(Saved entries)
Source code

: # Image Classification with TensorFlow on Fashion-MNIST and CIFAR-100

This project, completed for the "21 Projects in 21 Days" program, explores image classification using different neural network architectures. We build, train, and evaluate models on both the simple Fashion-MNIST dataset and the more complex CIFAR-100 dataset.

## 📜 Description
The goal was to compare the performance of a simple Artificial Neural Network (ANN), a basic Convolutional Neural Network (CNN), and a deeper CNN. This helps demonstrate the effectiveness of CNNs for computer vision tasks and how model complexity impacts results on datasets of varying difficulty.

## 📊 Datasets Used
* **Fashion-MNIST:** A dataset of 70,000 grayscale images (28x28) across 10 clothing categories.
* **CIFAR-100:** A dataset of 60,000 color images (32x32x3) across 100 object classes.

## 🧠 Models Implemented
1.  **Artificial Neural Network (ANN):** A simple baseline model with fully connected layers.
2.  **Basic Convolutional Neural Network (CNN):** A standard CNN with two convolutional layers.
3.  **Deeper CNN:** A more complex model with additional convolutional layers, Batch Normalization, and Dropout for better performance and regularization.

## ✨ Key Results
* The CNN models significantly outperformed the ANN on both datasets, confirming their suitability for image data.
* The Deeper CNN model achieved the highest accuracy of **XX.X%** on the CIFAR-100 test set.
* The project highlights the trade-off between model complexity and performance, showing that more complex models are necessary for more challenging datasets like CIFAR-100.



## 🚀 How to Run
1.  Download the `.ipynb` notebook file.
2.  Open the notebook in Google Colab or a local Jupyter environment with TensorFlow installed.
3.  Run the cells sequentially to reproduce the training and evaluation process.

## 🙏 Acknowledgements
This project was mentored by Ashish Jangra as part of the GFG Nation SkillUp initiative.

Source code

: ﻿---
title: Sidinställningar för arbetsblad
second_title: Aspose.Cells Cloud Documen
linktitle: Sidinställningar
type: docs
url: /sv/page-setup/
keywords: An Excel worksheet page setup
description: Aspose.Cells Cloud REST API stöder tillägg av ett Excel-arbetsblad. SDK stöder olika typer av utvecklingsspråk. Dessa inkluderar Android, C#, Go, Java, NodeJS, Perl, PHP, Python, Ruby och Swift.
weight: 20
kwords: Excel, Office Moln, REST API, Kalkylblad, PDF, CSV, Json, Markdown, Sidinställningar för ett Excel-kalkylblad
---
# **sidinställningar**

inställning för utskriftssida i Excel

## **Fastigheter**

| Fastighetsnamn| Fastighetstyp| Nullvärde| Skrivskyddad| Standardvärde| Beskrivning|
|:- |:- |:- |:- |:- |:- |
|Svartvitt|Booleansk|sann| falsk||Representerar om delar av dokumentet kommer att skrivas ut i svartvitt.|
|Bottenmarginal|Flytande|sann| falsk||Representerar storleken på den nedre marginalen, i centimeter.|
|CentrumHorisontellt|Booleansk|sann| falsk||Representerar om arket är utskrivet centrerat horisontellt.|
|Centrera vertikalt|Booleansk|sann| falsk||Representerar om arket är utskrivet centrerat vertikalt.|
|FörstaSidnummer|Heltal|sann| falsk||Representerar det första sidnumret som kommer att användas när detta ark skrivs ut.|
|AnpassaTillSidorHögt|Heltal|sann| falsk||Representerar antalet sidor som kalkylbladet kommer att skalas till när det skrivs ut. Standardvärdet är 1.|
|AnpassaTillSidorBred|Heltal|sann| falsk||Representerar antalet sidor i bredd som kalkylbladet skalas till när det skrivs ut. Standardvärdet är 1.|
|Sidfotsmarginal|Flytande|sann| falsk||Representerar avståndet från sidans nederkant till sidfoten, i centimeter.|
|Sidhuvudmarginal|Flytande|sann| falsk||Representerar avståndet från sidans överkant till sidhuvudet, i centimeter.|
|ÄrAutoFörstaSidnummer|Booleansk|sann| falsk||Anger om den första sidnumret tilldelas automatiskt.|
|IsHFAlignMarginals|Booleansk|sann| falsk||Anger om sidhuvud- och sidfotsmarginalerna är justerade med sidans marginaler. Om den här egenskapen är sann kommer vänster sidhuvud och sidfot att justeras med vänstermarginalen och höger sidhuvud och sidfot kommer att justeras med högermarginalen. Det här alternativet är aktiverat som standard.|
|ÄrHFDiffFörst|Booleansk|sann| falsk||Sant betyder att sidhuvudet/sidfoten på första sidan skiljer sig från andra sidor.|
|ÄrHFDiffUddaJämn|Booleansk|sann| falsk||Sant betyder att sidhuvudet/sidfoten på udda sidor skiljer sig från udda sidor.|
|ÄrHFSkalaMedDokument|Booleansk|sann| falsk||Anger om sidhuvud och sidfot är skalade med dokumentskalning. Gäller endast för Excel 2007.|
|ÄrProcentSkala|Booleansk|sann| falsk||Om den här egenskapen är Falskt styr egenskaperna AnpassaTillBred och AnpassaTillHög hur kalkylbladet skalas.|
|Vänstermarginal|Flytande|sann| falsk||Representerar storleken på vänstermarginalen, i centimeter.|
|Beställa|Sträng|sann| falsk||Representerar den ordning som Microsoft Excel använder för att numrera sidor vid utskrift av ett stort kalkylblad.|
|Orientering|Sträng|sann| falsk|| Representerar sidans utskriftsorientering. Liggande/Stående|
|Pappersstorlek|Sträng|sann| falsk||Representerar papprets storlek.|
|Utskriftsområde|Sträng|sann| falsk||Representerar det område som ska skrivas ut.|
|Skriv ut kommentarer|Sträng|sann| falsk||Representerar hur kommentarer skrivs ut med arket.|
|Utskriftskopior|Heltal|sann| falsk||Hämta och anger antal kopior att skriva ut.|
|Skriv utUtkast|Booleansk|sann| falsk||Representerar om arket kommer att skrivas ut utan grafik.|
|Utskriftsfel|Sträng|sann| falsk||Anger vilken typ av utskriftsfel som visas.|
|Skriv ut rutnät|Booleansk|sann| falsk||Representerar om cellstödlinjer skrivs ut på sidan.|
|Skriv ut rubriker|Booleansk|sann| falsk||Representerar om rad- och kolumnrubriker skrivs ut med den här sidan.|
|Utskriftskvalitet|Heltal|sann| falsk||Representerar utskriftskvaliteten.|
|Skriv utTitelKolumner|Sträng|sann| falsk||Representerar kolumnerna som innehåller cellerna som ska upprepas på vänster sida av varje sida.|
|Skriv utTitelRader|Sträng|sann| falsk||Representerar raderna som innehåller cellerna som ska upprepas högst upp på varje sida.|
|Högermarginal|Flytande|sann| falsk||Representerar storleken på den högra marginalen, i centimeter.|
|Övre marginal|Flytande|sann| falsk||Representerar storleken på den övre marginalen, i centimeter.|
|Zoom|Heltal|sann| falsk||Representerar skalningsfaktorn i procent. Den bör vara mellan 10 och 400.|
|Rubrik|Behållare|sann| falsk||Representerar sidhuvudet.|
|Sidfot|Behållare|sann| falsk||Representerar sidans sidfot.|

Problem to work on: Line by line, reproduce the data above exactly.

Your response:
Source code

: # Image Classification with TensorFlow on Fashion-MNIST and CIFAR-100

This project, completed for the "21 Projects in 21 Days" program, explores image classification using different neural network architectures. We build, train, and evaluate models on both the simple Fashion-MNIST dataset and the more complex CIFAR-100 dataset.

## 📜 Description
The goal was to compare the performance of a simple Artificial Neural Network (ANN), a basic Convolutional Neural Network (CNN), and a deeper CNN. This helps demonstrate the effectiveness of CNNs for computer vision tasks and how model complexity impacts results on datasets of varying difficulty.

## 📊 Datasets Used
* **Fashion-MNIST:** A dataset of 70,000 grayscale images (28x28) across 10 clothing categories.
* **CIFAR-100:** A dataset of 60,000 color images (32x32x3) across 100 object classes.

## 🧠 Models Implemented
1.  **Artificial Neural Network (ANN):** A simple baseline model with fully connected layers.
2.  **Basic Convolutional Neural Network (CNN):** A standard CNN with two convolutional layers.
3.  **Deeper CNN:** A more complex model with additional convolutional layers, Batch Normalization, and Dropout for better performance and regularization.

## ✨ Key Results
* The CNN models significantly outperformed the ANN on both datasets, confirming their suitability for image data.
* The Deeper CNN model achieved the highest accuracy of **XX.X%** on the CIFAR-100 test set.
* The project highlights the trade-off between model complexity and performance, showing that more complex models are necessary for more challenging datasets like CIFAR-100.



## 🚀 How to Run
1.  Download the `.ipynb` notebook file.
2.  Open the notebook in Google Colab or a local Jupyter environment with TensorFlow installed.
3.  Run the cells sequentially to reproduce the training and evaluation process.

## 🙏 Acknowledgements
This project was mentored by Ashish Jangra as part of the GFG Nation SkillUp initiative.

Source code

: ﻿---
title: Sidinställningar för arbetsblad
second_title: Aspose.Cells Cloud Documen
linktitle: Sidinställningar
type: docs
url: /sv/page-setup/
keywords: An Excel worksheet page setup
description: Aspose.Cells Cloud REST API stöder tillägg av ett Excel-arbetsblad. SDK stöder olika typer av utvecklingsspråk. Dessa inkluderar Android, C#, Go, Java, NodeJS, Perl, PHP, Python, Ruby och Swift.
weight: 20
kwords: Excel, Office Moln, REST API, Kalkylblad, PDF, CSV, Json, Markdown, Sidinställningar för ett Excel-kalkylblad
---
# **sidinställningar**

inställning för utskriftssida i Excel

## **Fastigheter**

| Fastighetsnamn| Fastighetstyp| Nullvärde| Skrivskyddad| Standardvärde| Beskrivning|
|:- |:- |:- |:- |:- |:- |
|Svartvitt|Booleansk|sann| falsk||Representerar om delar av dokumentet kommer att skrivas ut i svartvitt.|
|Bottenmarginal|Flytande|sann| falsk||Representerar storleken på den nedre marginalen, i centimeter.|
|CentrumHorisontellt|Booleansk|sann| falsk||Representerar om arket är utskrivet centrerat horisontellt.|
|Centrera vertikalt|Booleansk|sann| falsk||Representerar om arket är utskrivet centrerat vertikalt.|
|FörstaSidnummer|Heltal|sann| falsk||Representerar det första sidnumret som kommer att användas när detta ark skrivs ut.|
|AnpassaTillSidorHögt|Heltal|sann| falsk||Representerar antalet sidor som kalkylbladet kommer att skalas till när det skrivs ut. Standardvärdet är 1.|
|AnpassaTillSidorBred|Heltal|sann| falsk||Representerar antalet sidor i bredd som kalkylbladet skalas till när det skrivs ut. Standardvärdet är 1.|
|Sidfotsmarginal|Flytande|sann| falsk||Representerar avståndet från sidans nederkant till sidfoten, i centimeter.|
|Sidhuvudmarginal|Flytande|sann| falsk||Representerar avståndet från sidans överkant till sidhuvudet, i centimeter.|
|ÄrAutoFörstaSidnummer|Booleansk|sann| falsk||Anger om den första sidnumret tilldelas automatiskt.|
|IsHFAlignMarginals|Booleansk|sann| falsk||Anger om sidhuvud- och sidfotsmarginalerna är justerade med sidans marginaler. Om den här egenskapen är sann kommer vänster sidhuvud och sidfot att justeras med vänstermarginalen och höger sidhuvud och sidfot kommer att justeras med högermarginalen. Det här alternativet är aktiverat som standard.|
|ÄrHFDiffFörst|Booleansk|sann| falsk||Sant betyder att sidhuvudet/sidfoten på första sidan skiljer sig från andra sidor.|
|ÄrHFDiffUddaJämn|Booleansk|sann| falsk||Sant betyder att sidhuvudet/sidfoten på udda sidor skiljer sig från udda sidor.|
|ÄrHFSkalaMedDokument|Booleansk|sann| falsk||Anger om sidhuvud och sidfot är skalade med dokumentskalning. Gäller endast för Excel 2007.|
|ÄrProcentSkala|Booleansk|sann| falsk||Om den här egenskapen är Falskt styr egenskaperna AnpassaTillBred och AnpassaTillHög hur kalkylbladet skalas.|
|Vänstermarginal|Flytande|sann| falsk||Representerar storleken på vänstermarginalen, i centimeter.|
|Beställa|Sträng|sann| falsk||Representerar den ordning som Microsoft Excel använder för att numrera sidor vid utskrift av ett stort kalkylblad.|
|Orientering|Sträng|sann| falsk|| Representerar sidans utskriftsorientering. Liggande/Stående|
|Pappersstorlek|Sträng|sann| falsk||Representerar papprets storlek.|
|Utskriftsområde|Sträng|sann| falsk||Representerar det område som ska skrivas ut.|
|Skriv ut kommentarer|Sträng|sann| falsk||Representerar hur kommentarer skrivs ut med arket.|
|Utskriftskopior|Heltal|sann| falsk||Hämta och anger antal kopior att skriva ut.|
|Skriv utUtkast|Booleansk|sann| falsk||Representerar om arket kommer att skrivas ut utan grafik.|
|Utskriftsfel|Sträng|sann| falsk||Anger vilken typ av utskriftsfel som visas.|
|Skriv ut rutnät|Booleansk|sann| falsk||Representerar om cellstödlinjer skrivs ut på sidan.|
|Skriv ut rubriker|Booleansk|sann| falsk||Representerar om rad- och kolumnrubriker skrivs ut med den här sidan.|
|Utskriftskvalitet|Heltal|sann| falsk||Representerar utskriftskvaliteten.|
|Skriv utTitelKolumner|Sträng|sann| falsk||Representerar kolumnerna som innehåller cellerna som ska upprepas på vänster sida av varje sida.|
|Skriv utTitelRader|Sträng|sann| falsk||Representerar raderna som innehåller cellerna som ska upprepas högst upp på varje sida.|
|Högermarginal|Flytande|sann| falsk||Representerar storleken på den högra marginalen, i centimeter.|
|Övre marginal|Flytande|sann| falsk||Representerar storleken på den övre marginalen, i centimeter.|
|Zoom|Heltal|sann| falsk||Representerar skalningsfaktorn i procent. Den bör vara mellan 10 och 400.|
|Rubrik|Behållare|sann| falsk||Representerar sidhuvudet.|
|Sidfot|Behållare|sann| falsk||Representerar sidans sidfot.|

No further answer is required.